Your task is to return all of the records exactly, minus any images.

[[ Provided information, beginning ]]

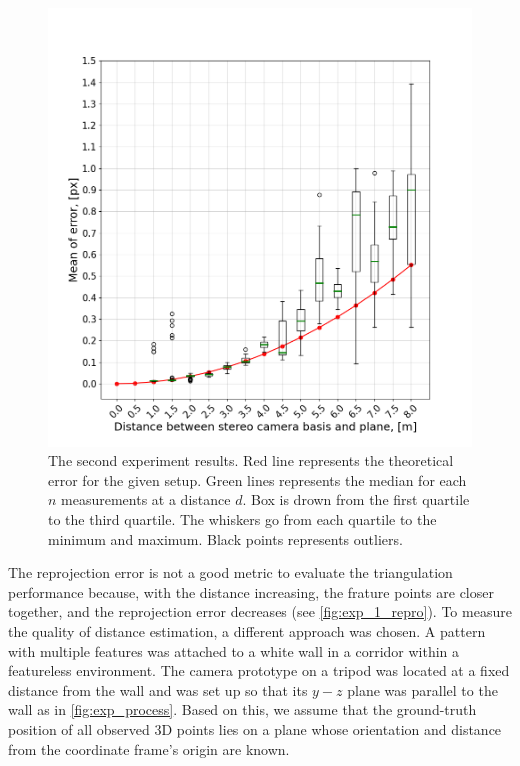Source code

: \begin{figure}[ht]
    \centering
    \includegraphics[width=\textwidth]{graphics/experiment_2_general.png}
  \caption[The second experiment results.]{The second experiment results. Red line represents the theoretical error for the given setup.
  Green lines represents the median for each $n$ measurements at a distance $d$. Box is drown from the first quartile to the third quartile.
  The whiskers go from each quartile to the minimum and maximum.
  Black points represents outliers.}
  \label{fig:exp_2_general}
\end{figure}

The reprojection error is not a good metric to evaluate the triangulation performance because, with the distance increasing, the frature points are closer together, and the reprojection error decreases (see \autoref{fig:exp_1_repro}).
To measure the quality of distance estimation, a different approach was chosen.
A pattern with multiple features was attached to a white wall in a corridor within a featureless environment.
The camera prototype on a tripod was located at a fixed distance from the wall and was set up so that its $y-z$ plane was parallel to the wall as in \autoref{fig:exp_process}.
Based on this, we assume that the ground-truth position of all observed 3D points lies on a plane whose orientation and distance from the coordinate frame's origin are known.

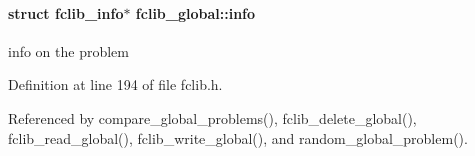 \paragraph[{info}]{\setlength{\rightskip}{0pt plus 5cm}struct {\bf fclib\+\_\+info}$\ast$ fclib\+\_\+global\+::info}\label{structfclib__global_aa6b4e80afc92dd1a9b260ff3a096b352}


info on the problem 



Definition at line 194 of file fclib.\+h.



Referenced by compare\+\_\+global\+\_\+problems(), fclib\+\_\+delete\+\_\+global(), fclib\+\_\+read\+\_\+global(), fclib\+\_\+write\+\_\+global(), and random\+\_\+global\+\_\+problem().

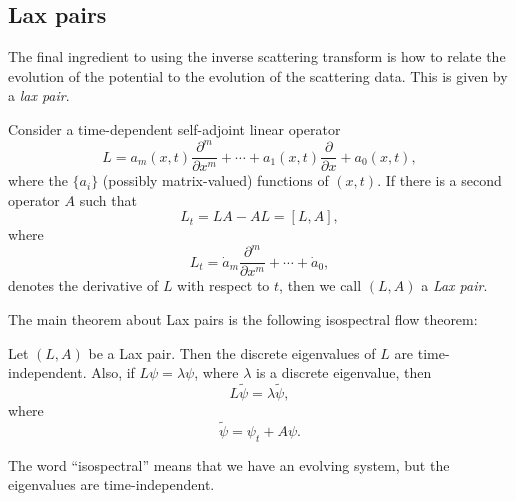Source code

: \documentclass[a4paper]{article}
\begin{document}
\subsection{Lax pairs}
The final ingredient to using the inverse scattering transform is how to relate the evolution of the potential to the evolution of the scattering data. This is given by a \emph{lax pair}.

\begin{defi}
  Consider a time-dependent self-adjoint linear operator
  \[
    L = a_m (x, t) \frac{\partial^m}{\partial x^m} + \cdots + a_1 (x, t) \frac{\partial}{\partial x} + a_0(x, t),
  \]
  where the $\{a_i\}$ (possibly matrix-valued) functions of $(x, t)$. If there is a second operator $A$ such that
  \[
    L_t = LA - AL = [L, A],
  \]
  where
  \[
    L_t = \dot{a}_m \frac{\partial^m}{\partial x^m} + \cdots + \dot{a}_0,
  \]
  denotes the derivative of $L$ with respect to $t$, then we call $(L, A)$ a \emph{Lax pair}.
\end{defi}

The main theorem about Lax pairs is the following isospectral flow theorem:
\begin{thm}
  Let $(L, A)$ be a Lax pair. Then the discrete eigenvalues of $L$ are time-independent. Also, if $L\psi = \lambda \psi$, where $\lambda$ is a discrete eigenvalue, then
  \[
    L \tilde{\psi} = \lambda \tilde{\psi},
  \]
  where
  \[
    \tilde{\psi} = \psi_t + A \psi.
  \]
\end{thm}
The word ``isospectral'' means that we have an evolving system, but the eigenvalues are time-independent.
\end{document}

[[ Provided information, end ]]

→ The answer
Source code

: \begin{figure}[ht]
    \centering
    \includegraphics[width=\textwidth]{graphics/experiment_2_general.png}
  \caption[The second experiment results.]{The second experiment results. Red line represents the theoretical error for the given setup.
  Green lines represents the median for each $n$ measurements at a distance $d$. Box is drown from the first quartile to the third quartile.
  The whiskers go from each quartile to the minimum and maximum.
  Black points represents outliers.}
  \label{fig:exp_2_general}
\end{figure}

The reprojection error is not a good metric to evaluate the triangulation performance because, with the distance increasing, the frature points are closer together, and the reprojection error decreases (see \autoref{fig:exp_1_repro}).
To measure the quality of distance estimation, a different approach was chosen.
A pattern with multiple features was attached to a white wall in a corridor within a featureless environment.
The camera prototype on a tripod was located at a fixed distance from the wall and was set up so that its $y-z$ plane was parallel to the wall as in \autoref{fig:exp_process}.
Based on this, we assume that the ground-truth position of all observed 3D points lies on a plane whose orientation and distance from the coordinate frame's origin are known.

 \paragraph[{info}]{\setlength{\rightskip}{0pt plus 5cm}struct {\bf fclib\+\_\+info}$\ast$ fclib\+\_\+global\+::info}\label{structfclib__global_aa6b4e80afc92dd1a9b260ff3a096b352}


info on the problem 



Definition at line 194 of file fclib.\+h.



Referenced by compare\+\_\+global\+\_\+problems(), fclib\+\_\+delete\+\_\+global(), fclib\+\_\+read\+\_\+global(), fclib\+\_\+write\+\_\+global(), and random\+\_\+global\+\_\+problem().

Source code

: \documentclass[a4paper]{article}
\begin{document}
\subsection{Lax pairs}
The final ingredient to using the inverse scattering transform is how to relate the evolution of the potential to the evolution of the scattering data. This is given by a \emph{lax pair}.

\begin{defi}
  Consider a time-dependent self-adjoint linear operator
  \[
    L = a_m (x, t) \frac{\partial^m}{\partial x^m} + \cdots + a_1 (x, t) \frac{\partial}{\partial x} + a_0(x, t),
  \]
  where the $\{a_i\}$ (possibly matrix-valued) functions of $(x, t)$. If there is a second operator $A$ such that
  \[
    L_t = LA - AL = [L, A],
  \]
  where
  \[
    L_t = \dot{a}_m \frac{\partial^m}{\partial x^m} + \cdots + \dot{a}_0,
  \]
  denotes the derivative of $L$ with respect to $t$, then we call $(L, A)$ a \emph{Lax pair}.
\end{defi}

The main theorem about Lax pairs is the following isospectral flow theorem:
\begin{thm}
  Let $(L, A)$ be a Lax pair. Then the discrete eigenvalues of $L$ are time-independent. Also, if $L\psi = \lambda \psi$, where $\lambda$ is a discrete eigenvalue, then
  \[
    L \tilde{\psi} = \lambda \tilde{\psi},
  \]
  where
  \[
    \tilde{\psi} = \psi_t + A \psi.
  \]
\end{thm}
The word ``isospectral'' means that we have an evolving system, but the eigenvalues are time-independent.
\end{document}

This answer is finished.